> What this task involves: Every line from the one with "Initializes autoconf, should" to the one with "the generated Makefiles", including those two, is to be copied exactly; all other lines of the entries below are left out.

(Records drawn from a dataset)

^^^^

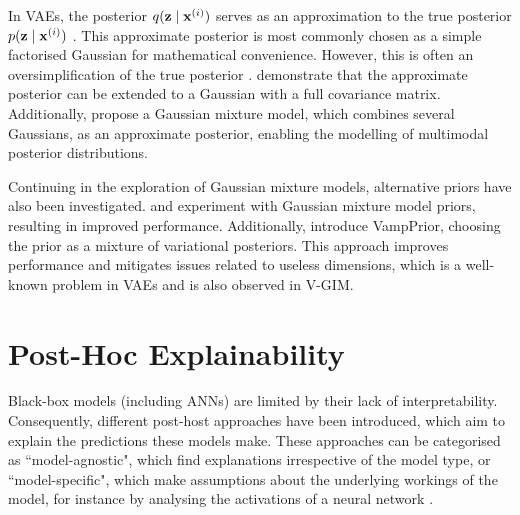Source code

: 	In VAEs, the posterior $q (\mathbf{z} \mid \mathbf{x}^{(i)})$ serves as an approximation to the true posterior $p (\mathbf{z} \mid \mathbf{x}^{(i)})$ \citep{odaiboTutorialDerivingStandard2019}. This approximate posterior is most commonly chosen as a simple factorised Gaussian for mathematical convenience. However, this is often an oversimplification of the true posterior \citep{nalisnickApproximateInferenceDeep2016a}. \cite{kingmaIntroductionVariationalAutoencoders2019} demonstrate that the approximate posterior can be extended to a Gaussian with a full covariance matrix. Additionally, \cite{nalisnickApproximateInferenceDeep2016} propose a Gaussian mixture model, which combines several Gaussians, as an approximate posterior, enabling the modelling of multimodal posterior distributions.
	
	Continuing in the exploration of Gaussian mixture models, alternative priors have also been investigated. \cite{guoVariationalAutoencoderOptimizing2020} and \cite{leeMetaGMVAEMixtureGaussian2021} experiment with Gaussian mixture model priors, resulting in improved performance. Additionally, \cite{tomczakVAEVampPrior2018} introduce VampPrior, choosing the prior as a mixture of variational posteriors. This approach improves performance and mitigates issues related to useless dimensions, which is a well-known problem in VAEs and is also observed in V-GIM.
	

\section{Post-Hoc Explainability}
Black-box models (including ANNs) are limited by their lack of interpretability. Consequently, different post-host approaches have been introduced, which aim to explain the predictions these models make. These approaches can be categorised as ``model-agnostic", which find explanations irrespective of the model type, or ``model-specific", which make assumptions about the underlying workings of the model, for instance by analysing the activations of a neural network \cite{barredoarrietaExplainableArtificialIntelligence2020a}.

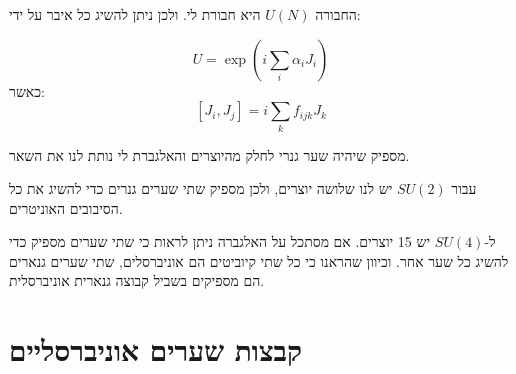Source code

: \documentclass{tstextbook}
\begin{document}
\begin{reminder}
החבורה \(U(N)\) היא חבורת לי. ולכן ניתן להשיג כל איבר על ידי:

$$U=\exp\left(i{\sum_{i}}\alpha_{i}J_{i}\right)$$
כאשר:
$$[J_{i},J_{j}]=i\sum_{k}f_{i j k}J_{k}$$

\end{reminder}
\begin{corollary}
מספיק שיהיה שער גנרי לחלק מהיוצרים והאלגברת לי נותת לנו את השאר.

\end{corollary}
\begin{corollary}
עבור \(SU(2)\) יש לנו שלושה יוצרים, ולכן מספיק שתי שערים גנרים כדי להשיג את כל הסיבובים האוניטרים.

\end{corollary}
\begin{corollary}
ל-\(SU(4)\) יש 15 יוצרים. אם מסתכל על האלגברה ניתן לראות כי שתי שערים מספיק כדי להשיג כל שער אחר. וכיוון שהראנו כי כל שתי קיוביטים הם אוניברסלים, שתי שערים גנארים הם מספיקים בשביל קבוצה גנארית אוניברסלית.

\end{corollary}
\section{קבצות שערים אוניברסליים}
\end{document}
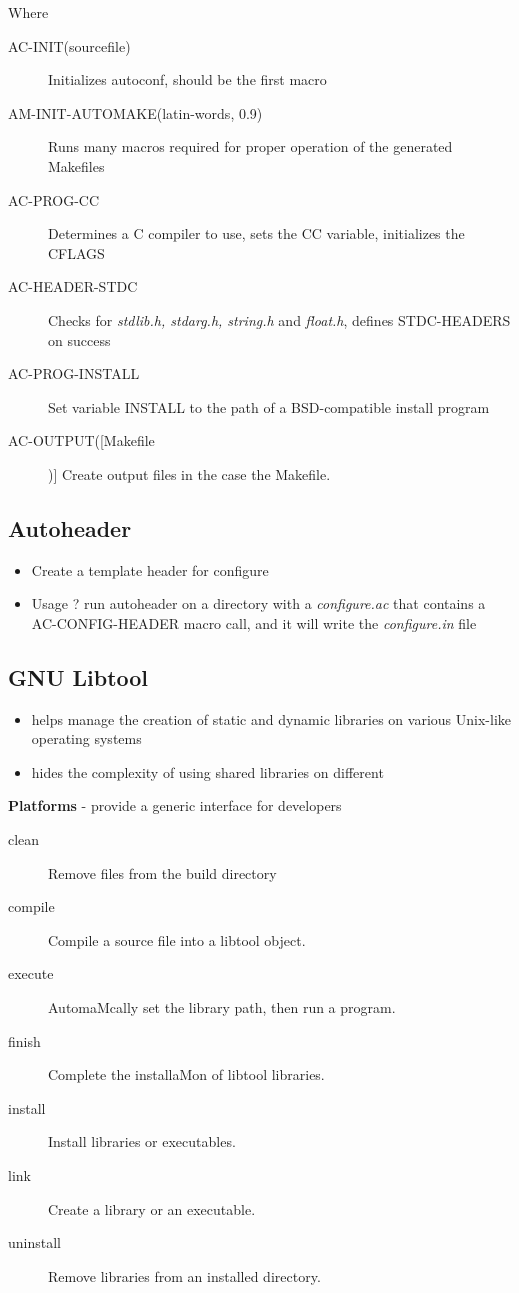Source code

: Where 
\begin{description}
	\item[AC-INIT(sourcefile)] Initializes autoconf, should be the first macro \cite{autoconf}
	\item[AM-INIT-AUTOMAKE(latin-words, 0.9)]  Runs many macros required for proper operation of the generated Makefiles
	\item[AC-PROG-CC] Determines a C compiler to use, sets the CC variable, initializes the CFLAGS
	\item[AC-HEADER-STDC] Checks for \textit{stdlib.h, stdarg.h, string.h} and \textit{float.h},  defines STDC-HEADERS on success
	\item[AC-PROG-INSTALL] Set variable INSTALL to the path of a BSD-compatible install program
	\item[AC-OUTPUT([Makefile])] Create output files in the case the Makefile.
\end{description}

\subsection{Autoheader}
\begin{itemize}
	\item Create a template header for configure 
	\item Usage ? run autoheader on a directory with a \textit{configure.ac} that contains a AC-CONFIG-HEADER macro call,  and it will write the \textit{configure.in} file 
\end{itemize}

\subsection{GNU Libtool}
\begin{itemize}
	\item helps manage the creation of static and dynamic libraries on various Unix-like operating systems
	\item hides the complexity of using shared libraries on different \cite{libtool}
\end{itemize}

\textbf{Platforms} - provide a generic interface for developers  

\begin{description}
\item[clean]  Remove files from the build directory 
\item [compile]  Compile a source file into a libtool object. 
\item [execute] AutomaMcally set the library path, then run a program. 
\item [finish]  Complete the installaMon of libtool libraries. 
\item [install]  Install libraries or executables. 
\item [link]  Create a library or an executable. 
\item [uninstall] Remove libraries from an installed directory.
\end{description}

^^^^

> Exercise solution:
	\item[AC-INIT(sourcefile)] Initializes autoconf, should be the first macro \cite{autoconf}
	\item[AM-INIT-AUTOMAKE(latin-words, 0.9)]  Runs many macros required for proper operation of the generated Makefiles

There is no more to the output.